Using Boto to load data into AWS Redshift

I’ve started work on loading a significant amount of data into Redshift. There’s only three ways to get data into Redshift:

  • COPY from S3 (delimited text files)
  • COPY from DynamoDB (NoSQL datastore)
  • JDBC/ODBC transactions (not efficient for bulk loading)

My source system generates a few dozen files a day, making it easy for me to upload into Redshift a little bit at a time. So, I’ve started writing a Python script that will:

  • Extract data files from my source system (which is actually a Hoop server fronting Hadoop’s HDFS)
  • Load them into S3 (via Boto)
  • Run the COPY command in Redshift to load the data (via JDBC)

I was searching for a way to upload files to S3 and found many utilities, but they all seemed into various states of disrepair. Fortunately, I came across Boto, which works very nicely with many AWS services. The documentation is very good and it is written by Mitch Garnaat, who has written an O’Reilly book titled Python & AWS Cookbook and who, it seems, is now working for AWS. His blog has a wealth of information, too.
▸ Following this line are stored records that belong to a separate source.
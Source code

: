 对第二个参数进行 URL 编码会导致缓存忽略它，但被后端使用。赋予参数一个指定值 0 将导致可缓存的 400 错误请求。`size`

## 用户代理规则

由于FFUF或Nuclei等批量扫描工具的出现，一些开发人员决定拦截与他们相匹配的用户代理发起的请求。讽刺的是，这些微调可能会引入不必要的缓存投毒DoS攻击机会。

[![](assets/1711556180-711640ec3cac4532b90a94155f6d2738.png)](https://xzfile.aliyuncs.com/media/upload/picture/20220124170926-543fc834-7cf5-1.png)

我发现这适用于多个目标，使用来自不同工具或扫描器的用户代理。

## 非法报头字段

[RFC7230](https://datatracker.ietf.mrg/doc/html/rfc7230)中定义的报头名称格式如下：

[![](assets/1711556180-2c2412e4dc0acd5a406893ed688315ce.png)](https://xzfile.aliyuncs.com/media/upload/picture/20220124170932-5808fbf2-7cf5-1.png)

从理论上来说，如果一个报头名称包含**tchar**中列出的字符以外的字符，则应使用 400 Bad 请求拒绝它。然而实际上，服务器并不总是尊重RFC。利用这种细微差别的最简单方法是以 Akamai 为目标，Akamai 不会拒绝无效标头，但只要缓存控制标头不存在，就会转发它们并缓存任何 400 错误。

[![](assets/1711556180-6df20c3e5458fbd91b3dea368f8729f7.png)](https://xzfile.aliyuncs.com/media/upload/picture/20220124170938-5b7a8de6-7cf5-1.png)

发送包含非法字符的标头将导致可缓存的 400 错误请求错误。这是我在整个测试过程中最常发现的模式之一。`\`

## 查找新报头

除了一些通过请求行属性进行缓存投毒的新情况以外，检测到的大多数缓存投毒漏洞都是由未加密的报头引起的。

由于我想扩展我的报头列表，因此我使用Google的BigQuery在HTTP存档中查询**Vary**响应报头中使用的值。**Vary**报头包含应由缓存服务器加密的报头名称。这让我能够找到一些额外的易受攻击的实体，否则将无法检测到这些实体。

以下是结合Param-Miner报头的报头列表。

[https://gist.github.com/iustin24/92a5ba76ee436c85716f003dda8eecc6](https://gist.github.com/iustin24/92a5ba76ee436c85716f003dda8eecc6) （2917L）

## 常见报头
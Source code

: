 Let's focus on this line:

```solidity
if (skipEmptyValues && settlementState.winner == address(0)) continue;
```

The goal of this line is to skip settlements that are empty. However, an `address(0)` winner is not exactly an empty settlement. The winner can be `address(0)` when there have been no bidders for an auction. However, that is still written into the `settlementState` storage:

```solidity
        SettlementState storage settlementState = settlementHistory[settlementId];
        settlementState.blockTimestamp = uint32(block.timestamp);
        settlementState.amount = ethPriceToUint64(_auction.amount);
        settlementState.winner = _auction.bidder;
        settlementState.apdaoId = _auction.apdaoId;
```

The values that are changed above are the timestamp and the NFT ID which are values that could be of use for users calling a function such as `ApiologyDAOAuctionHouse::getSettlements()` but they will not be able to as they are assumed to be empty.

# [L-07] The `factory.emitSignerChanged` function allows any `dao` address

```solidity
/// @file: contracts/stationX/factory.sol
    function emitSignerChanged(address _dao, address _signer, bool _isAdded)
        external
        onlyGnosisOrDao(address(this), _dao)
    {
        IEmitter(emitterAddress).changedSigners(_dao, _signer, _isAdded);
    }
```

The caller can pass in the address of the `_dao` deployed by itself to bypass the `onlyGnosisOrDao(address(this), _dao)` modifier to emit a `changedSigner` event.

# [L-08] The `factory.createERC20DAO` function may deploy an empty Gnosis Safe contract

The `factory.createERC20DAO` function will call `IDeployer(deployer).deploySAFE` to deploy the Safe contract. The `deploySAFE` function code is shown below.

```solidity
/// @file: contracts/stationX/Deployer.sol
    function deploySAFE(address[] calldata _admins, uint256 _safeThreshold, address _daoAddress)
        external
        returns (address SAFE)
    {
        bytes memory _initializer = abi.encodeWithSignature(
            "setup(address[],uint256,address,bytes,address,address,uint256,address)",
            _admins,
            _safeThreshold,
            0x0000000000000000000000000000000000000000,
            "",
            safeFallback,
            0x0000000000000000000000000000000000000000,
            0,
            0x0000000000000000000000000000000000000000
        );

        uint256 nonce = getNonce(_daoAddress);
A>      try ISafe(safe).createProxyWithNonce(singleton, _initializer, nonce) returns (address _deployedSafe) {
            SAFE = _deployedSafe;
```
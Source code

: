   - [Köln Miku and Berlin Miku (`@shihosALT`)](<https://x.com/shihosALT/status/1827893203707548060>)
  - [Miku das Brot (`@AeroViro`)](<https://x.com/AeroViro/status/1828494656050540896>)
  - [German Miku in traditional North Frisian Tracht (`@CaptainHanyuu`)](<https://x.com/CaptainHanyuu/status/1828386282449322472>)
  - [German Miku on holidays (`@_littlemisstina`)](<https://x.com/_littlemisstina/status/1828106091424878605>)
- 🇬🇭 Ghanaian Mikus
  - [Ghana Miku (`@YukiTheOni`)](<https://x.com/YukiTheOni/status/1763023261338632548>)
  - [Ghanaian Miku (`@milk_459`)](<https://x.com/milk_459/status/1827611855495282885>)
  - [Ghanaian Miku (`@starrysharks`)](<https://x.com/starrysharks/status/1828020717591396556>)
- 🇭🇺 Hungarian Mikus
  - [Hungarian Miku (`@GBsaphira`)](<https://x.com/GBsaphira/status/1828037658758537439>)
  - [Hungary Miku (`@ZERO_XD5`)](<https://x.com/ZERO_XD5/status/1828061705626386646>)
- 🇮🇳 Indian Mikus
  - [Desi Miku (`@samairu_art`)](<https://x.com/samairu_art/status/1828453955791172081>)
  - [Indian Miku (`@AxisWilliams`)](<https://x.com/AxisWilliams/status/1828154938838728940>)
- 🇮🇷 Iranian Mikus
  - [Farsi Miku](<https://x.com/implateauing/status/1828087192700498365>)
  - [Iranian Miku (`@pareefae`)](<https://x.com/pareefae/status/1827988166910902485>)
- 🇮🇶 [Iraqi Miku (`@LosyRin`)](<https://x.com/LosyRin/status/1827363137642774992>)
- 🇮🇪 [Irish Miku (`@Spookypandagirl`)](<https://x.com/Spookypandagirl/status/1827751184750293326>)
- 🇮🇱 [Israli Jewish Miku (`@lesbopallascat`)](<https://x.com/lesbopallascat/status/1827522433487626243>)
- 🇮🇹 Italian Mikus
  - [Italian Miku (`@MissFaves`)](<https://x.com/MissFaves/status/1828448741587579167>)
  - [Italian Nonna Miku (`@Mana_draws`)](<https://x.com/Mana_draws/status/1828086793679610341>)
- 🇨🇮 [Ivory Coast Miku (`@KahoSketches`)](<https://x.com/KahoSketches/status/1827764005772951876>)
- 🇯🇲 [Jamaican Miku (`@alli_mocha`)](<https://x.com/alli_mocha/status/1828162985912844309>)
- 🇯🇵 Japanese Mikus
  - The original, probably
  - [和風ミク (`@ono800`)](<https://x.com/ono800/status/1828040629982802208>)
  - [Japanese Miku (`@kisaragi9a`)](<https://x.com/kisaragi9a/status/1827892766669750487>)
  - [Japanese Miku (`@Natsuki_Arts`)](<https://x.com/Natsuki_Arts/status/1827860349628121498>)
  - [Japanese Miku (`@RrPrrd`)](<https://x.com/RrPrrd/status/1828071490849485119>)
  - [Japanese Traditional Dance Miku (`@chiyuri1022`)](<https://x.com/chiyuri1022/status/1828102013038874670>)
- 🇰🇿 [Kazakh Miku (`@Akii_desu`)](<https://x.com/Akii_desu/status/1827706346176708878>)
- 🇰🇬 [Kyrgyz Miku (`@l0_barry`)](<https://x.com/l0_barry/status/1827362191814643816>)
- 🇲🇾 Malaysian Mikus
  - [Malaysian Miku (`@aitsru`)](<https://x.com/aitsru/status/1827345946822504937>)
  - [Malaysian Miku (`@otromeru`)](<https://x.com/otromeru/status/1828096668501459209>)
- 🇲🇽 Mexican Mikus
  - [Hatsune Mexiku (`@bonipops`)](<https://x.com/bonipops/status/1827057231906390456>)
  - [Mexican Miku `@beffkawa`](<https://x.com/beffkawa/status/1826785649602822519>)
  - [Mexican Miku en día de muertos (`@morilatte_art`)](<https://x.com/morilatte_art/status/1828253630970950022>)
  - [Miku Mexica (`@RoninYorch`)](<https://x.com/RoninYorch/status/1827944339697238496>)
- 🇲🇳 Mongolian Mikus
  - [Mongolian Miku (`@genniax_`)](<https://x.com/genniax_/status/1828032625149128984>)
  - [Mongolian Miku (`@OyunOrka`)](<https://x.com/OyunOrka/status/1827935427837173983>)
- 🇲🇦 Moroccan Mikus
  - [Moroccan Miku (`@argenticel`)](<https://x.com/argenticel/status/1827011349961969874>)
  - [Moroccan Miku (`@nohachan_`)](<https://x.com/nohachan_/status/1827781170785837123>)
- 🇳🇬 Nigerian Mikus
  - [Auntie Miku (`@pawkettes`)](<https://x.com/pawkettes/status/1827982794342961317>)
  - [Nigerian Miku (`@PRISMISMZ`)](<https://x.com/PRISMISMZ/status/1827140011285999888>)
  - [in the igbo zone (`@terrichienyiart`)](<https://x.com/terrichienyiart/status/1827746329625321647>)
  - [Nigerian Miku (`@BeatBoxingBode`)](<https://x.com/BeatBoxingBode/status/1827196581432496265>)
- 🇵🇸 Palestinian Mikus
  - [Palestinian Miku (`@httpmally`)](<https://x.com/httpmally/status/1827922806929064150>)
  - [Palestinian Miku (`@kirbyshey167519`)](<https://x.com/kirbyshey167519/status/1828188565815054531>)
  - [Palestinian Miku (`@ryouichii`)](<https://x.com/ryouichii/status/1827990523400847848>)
Using boto, I managed to automate the uploading of files to S3. I also found a handy blog post on Upload a file to S3 with Boto showing how to use a callback function during the upload.

I was also pleased to see that Boto could mark files for Reduced Redundancy Storage, which is 20% cheaper. Data is apparently replicated a little less on S3, which makes increases the possibility of data loss. However, this is fine for my purposes since I have a copy of the source data anyway.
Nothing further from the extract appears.